- Task prompt: Check each line of the material for "axes" and report how many lines have it, with nothing added.
[Material shown Boundary: Start]
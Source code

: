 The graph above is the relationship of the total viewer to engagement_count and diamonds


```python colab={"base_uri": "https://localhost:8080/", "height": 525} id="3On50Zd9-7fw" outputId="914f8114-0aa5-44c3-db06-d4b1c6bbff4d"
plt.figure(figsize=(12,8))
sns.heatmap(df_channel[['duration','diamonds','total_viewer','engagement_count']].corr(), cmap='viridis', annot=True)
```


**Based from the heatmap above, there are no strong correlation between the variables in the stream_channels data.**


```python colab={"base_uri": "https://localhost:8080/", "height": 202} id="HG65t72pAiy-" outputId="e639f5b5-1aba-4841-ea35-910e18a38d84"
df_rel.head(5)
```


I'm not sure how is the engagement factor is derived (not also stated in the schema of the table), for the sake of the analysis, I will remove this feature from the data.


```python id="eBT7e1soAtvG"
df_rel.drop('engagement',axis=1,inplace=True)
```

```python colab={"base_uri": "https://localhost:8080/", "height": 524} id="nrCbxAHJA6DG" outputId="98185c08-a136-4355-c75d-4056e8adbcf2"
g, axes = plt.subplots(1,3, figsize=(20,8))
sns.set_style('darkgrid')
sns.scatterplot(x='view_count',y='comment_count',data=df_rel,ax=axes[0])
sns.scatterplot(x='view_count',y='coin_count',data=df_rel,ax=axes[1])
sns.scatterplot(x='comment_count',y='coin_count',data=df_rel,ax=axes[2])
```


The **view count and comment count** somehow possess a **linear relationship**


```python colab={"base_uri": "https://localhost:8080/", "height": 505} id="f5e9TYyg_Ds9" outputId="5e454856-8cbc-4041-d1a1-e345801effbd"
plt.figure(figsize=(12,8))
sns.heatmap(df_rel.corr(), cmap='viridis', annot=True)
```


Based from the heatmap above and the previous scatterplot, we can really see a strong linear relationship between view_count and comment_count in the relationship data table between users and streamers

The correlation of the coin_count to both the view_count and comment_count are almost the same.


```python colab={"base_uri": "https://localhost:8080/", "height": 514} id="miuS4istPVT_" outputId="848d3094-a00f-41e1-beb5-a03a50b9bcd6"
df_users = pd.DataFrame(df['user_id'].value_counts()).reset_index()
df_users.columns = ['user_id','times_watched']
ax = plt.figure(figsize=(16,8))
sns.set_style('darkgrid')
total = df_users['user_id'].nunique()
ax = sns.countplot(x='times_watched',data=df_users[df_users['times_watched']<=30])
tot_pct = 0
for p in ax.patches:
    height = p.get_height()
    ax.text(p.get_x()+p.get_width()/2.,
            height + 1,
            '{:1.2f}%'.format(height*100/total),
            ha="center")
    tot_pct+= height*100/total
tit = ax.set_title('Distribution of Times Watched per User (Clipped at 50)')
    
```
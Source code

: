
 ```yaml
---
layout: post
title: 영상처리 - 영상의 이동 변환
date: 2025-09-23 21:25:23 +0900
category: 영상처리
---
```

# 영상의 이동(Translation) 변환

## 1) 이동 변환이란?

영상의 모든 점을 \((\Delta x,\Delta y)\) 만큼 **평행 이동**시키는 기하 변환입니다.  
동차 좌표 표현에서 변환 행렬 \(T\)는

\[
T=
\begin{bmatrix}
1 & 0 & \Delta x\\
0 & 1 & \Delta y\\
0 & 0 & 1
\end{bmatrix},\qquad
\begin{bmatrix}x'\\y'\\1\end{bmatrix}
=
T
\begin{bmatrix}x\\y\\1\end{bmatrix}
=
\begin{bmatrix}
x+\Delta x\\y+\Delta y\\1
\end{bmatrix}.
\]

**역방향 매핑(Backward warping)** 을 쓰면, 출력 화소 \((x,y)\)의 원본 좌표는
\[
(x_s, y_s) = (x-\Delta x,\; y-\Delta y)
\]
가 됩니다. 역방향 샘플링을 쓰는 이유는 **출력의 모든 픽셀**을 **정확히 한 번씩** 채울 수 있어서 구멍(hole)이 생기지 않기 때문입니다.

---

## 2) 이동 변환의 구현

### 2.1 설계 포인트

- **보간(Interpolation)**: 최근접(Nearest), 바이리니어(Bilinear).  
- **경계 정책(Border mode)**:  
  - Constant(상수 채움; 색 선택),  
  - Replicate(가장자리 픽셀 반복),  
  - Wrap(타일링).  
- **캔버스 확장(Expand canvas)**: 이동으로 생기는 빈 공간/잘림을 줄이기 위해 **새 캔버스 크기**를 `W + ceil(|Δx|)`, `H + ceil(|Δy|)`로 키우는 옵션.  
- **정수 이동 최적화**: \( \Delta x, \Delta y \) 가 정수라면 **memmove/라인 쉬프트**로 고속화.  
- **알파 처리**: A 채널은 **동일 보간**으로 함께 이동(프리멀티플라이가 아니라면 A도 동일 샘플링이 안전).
[Material shown Boundary: End]
- Exercise solution: 4